In the previous post, we saw how to do Image Classification by performing crop of the central part of an image and making an inference using one of the standart classification models. After that, we saw how to perform the network inference on the whole image by changing the network to fully convolutional one. This approach gave us a downsampled prediction map for the image -- that happened due to the fact that max-pooling layers are used in the network architecture. This prediction map can be treated as an efficient way to make an inference of the network for the whole image. You can also think about it as a way to make Image Segmentation, but it is not an actual Segmentation, because the standart network models were trained to perform Classification. To make it perform an actual Segmentation, we will have to train it on Segmentation dataset in a special way like in the paper Fully convolutional networks for semantic segmentation by Long et al. Two of the most popular general Segmentation datasets are: Microsoft COCO and PASCAL VOC.
In this post, we will perform image upsampling to get the prediction map that is of the same size as an input image. We will do this using transposed convolution (also known as deconvolution). It is recommended not to use the deconvolution name for this operation as it can be confused with another operation and it does not represent accurately the actual process that is being performed. The most accurate name for the kind of operation that we will perform in this post is fractionally strided convolution. We will cover a small part of theory necessary for understanding and some resources will be cited.
One question might be raised up now: Why do we need to perform upsampling using fractionally strided convolution? Why can't we just use some library to do this for us? The answer is: we need to do this because we need to define the upsampling operation as a layer in the network. And why do we need it as a layer? Because we will have to perform training where the image and respective Segmentation groundtruth will be given to us -- and we will have to perform training using backpropagation. As it is known , each layer in the network has to be able to perform three operations: forward propagation, backward propagation and update which performs updates to the weights of the layer during training. By doing the upsampling with transposed convolution we will have all of these operations defined and we will be able to perform training.
By the end of the post, we will implement the upsampling and will make sure it is correct by comparing it to the implementation of the scikit-image library. To be more specific we will have FCN-32 Segmentation network implemented which is described in the paper Fully convolutional networks for semantic segmentation. To perform the training, the loss function has to be defined and training dataset provided.

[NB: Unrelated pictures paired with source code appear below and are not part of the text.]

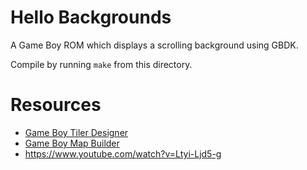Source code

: # Hello Backgrounds
A Game Boy ROM which displays a scrolling background using GBDK.

Compile by running `make` from this directory.

<!--![Screenshot](screenshot.png "Screenshot")-->

# Resources
* [Game Boy Tiler Designer](http://www.devrs.com/gb/hmgd/gbtd.html)
* [Game Boy Map Builder](http://www.devrs.com/gb/hmgd/gbmb.html)
* https://www.youtube.com/watch?v=Ltyi-Ljd5-g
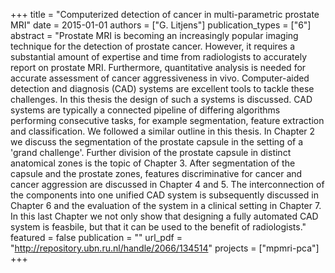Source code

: +++
title = "Computerized detection of cancer in multi-parametric prostate MRI"
date = 2015-01-01
authors = ["G. Litjens"]
publication_types = ["6"]
abstract = "Prostate MRI is becoming an increasingly popular imaging technique for the detection of prostate cancer. However, it requires a substantial amount of expertise and time from radiologists to accurately report on prostate MRI. Furthermore, quantitative analysis is needed for accurate assessment of cancer aggressiveness in vivo. Computer-aided detection and diagnosis (CAD) systems are excellent tools to tackle these challenges. In this thesis the design of such a systems is discussed. CAD systems are typically a connected pipeline of differing algorithms performing consecutive tasks, for example segmentation, feature extraction and classification. We followed a similar outline in this thesis. In Chapter 2 we discuss the segmentation of the prostate capsule in the setting of a 'grand challenge'. Further division of the prostate capsule in distinct anatomical zones is the topic of Chapter 3. After segmentation of the capsule and the prostate zones, features discriminative for cancer and cancer aggression are discussed in Chapter 4 and 5. The interconnection of the components into one unified CAD system is subsequently discussed in Chapter 6 and the evaluation of the system in a clinical setting in Chapter 7. In this last Chapter we not only show that designing a fully automated CAD system is feasbile, but that it can be used to the benefit of radiologists."
featured = false
publication = ""
url_pdf = "http://repository.ubn.ru.nl/handle/2066/134514"
projects = ["mpmri-pca"]
+++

To be able to run the provided code, follow the previous post and run the following command to run the code on the first GPU and specify the folder with downloaded classification models:
In [1]:
from __future__ import division
import sys
import os
import numpy as np
from matplotlib import pyplot as plt
os.environ["CUDA_VISIBLE_DEVICES"] = '0'
sys.path.append("/home/dpakhom1/workspace/models/slim")
# A place where you have downloaded a network checkpoint -- look at the previous post
checkpoints_dir = '/home/dpakhom1/checkpoints'
sys.path.append("/home/dpakhom1/workspace/models/slim")

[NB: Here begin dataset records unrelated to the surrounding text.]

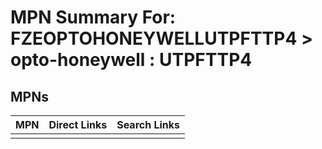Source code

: 



# MPN Summary For: FZEOPTOHONEYWELLUTPFTTP4 > opto-honeywell : UTPFTTP4

## MPNs
  

|MPN|Direct Links|Search Links|
| :--- | :--- | :--- |
||||
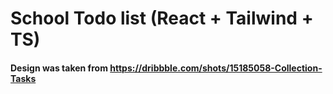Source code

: # School Todo list (React + Tailwind + TS)


#### Design was taken from https://dribbble.com/shots/15185058-Collection-Tasks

Image Upsampling is a specific case of Resampling. According to a definition, provided in this article about Resampling:
The idea behind resampling is to reconstruct the continuous signal from the original sampled signal and resample it again using more samples (which is called interpolation or upsampling) or fewer samples (which is called decimation or downsampling)
In other words, we can approximate the continious signal from the points that we have and sample new ones from the reconstructed signal. So, to be more specific, in our case, we have downsampled prediction map -- these are points from which we want to reconstruct original signal. And if we are able to approximate original signal, we can sample more points and, therefore, perform upsampling.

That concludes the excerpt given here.